# [What is required]
Filter the listing and keep only the lines with the word "that".

# [Source records]
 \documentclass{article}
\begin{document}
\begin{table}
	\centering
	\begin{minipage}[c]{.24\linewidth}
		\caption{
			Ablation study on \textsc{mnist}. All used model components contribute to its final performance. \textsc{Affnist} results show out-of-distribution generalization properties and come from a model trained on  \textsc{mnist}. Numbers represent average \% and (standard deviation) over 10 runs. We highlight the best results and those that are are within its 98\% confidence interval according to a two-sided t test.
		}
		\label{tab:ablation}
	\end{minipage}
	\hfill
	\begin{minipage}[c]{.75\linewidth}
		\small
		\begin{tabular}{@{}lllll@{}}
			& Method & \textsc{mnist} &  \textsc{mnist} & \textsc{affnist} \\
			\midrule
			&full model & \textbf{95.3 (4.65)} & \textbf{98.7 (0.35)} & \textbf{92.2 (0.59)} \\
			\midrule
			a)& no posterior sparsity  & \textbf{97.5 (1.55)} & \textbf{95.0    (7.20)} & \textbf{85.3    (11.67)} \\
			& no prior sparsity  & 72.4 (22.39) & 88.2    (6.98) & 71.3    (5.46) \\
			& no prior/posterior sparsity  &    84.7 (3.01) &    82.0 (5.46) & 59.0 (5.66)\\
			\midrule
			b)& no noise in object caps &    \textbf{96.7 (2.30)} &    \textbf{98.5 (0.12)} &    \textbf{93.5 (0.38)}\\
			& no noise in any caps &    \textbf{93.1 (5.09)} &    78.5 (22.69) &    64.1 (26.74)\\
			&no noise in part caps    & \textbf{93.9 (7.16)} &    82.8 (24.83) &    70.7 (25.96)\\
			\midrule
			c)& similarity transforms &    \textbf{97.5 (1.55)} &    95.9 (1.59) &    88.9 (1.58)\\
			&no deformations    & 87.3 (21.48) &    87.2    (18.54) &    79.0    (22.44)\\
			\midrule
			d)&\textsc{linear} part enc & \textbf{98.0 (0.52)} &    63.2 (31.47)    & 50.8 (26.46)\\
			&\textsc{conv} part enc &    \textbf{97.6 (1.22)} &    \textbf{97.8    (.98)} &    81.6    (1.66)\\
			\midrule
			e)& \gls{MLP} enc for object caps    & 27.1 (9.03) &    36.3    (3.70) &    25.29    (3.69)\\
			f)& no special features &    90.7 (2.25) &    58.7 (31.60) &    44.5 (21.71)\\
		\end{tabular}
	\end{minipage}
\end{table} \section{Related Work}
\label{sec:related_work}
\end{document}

---

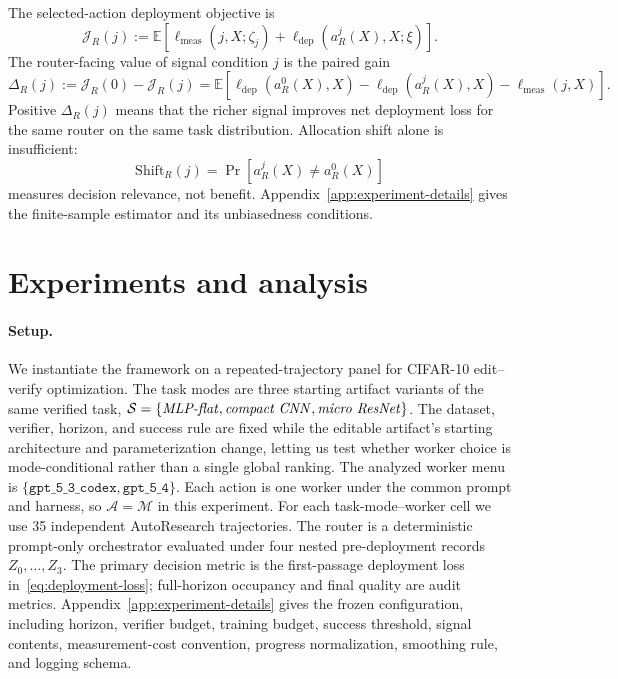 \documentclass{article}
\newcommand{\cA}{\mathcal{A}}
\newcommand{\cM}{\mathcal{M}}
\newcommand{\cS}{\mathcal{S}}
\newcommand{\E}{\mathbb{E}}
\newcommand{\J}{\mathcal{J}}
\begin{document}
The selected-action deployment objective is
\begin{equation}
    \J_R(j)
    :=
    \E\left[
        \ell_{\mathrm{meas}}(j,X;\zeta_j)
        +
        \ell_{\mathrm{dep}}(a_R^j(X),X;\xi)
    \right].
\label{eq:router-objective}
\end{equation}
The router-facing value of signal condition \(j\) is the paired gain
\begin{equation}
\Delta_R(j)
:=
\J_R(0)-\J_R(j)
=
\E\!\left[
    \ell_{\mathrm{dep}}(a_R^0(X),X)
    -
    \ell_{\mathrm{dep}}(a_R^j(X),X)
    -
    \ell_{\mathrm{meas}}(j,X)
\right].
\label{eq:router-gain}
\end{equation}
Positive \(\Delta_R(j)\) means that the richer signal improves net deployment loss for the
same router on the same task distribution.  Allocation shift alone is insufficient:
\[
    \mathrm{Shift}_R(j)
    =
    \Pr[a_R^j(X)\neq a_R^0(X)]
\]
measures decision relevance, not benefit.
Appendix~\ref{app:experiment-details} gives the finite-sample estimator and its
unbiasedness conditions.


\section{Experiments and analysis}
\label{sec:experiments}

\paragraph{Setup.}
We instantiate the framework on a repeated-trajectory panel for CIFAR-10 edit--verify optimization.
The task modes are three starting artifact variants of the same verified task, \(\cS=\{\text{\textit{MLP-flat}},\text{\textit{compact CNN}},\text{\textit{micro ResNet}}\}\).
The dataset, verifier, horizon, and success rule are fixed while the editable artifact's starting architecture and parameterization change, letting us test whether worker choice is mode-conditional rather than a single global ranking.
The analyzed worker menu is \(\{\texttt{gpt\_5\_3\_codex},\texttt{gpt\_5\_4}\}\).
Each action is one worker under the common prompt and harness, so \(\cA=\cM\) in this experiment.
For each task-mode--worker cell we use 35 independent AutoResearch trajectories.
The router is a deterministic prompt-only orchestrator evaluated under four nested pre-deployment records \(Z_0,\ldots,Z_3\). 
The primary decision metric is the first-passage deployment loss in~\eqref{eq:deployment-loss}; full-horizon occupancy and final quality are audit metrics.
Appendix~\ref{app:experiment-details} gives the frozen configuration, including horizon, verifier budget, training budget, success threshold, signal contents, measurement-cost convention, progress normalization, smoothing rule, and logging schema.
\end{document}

# [Solution to the problem]
			Ablation study on \textsc{mnist}. All used model components contribute to its final performance. \textsc{Affnist} results show out-of-distribution generalization properties and come from a model trained on  \textsc{mnist}. Numbers represent average \% and (standard deviation) over 10 runs. We highlight the best results and those that are are within its 98\% confidence interval according to a two-sided t test.
Positive \(\Delta_R(j)\) means that the richer signal improves net deployment loss for the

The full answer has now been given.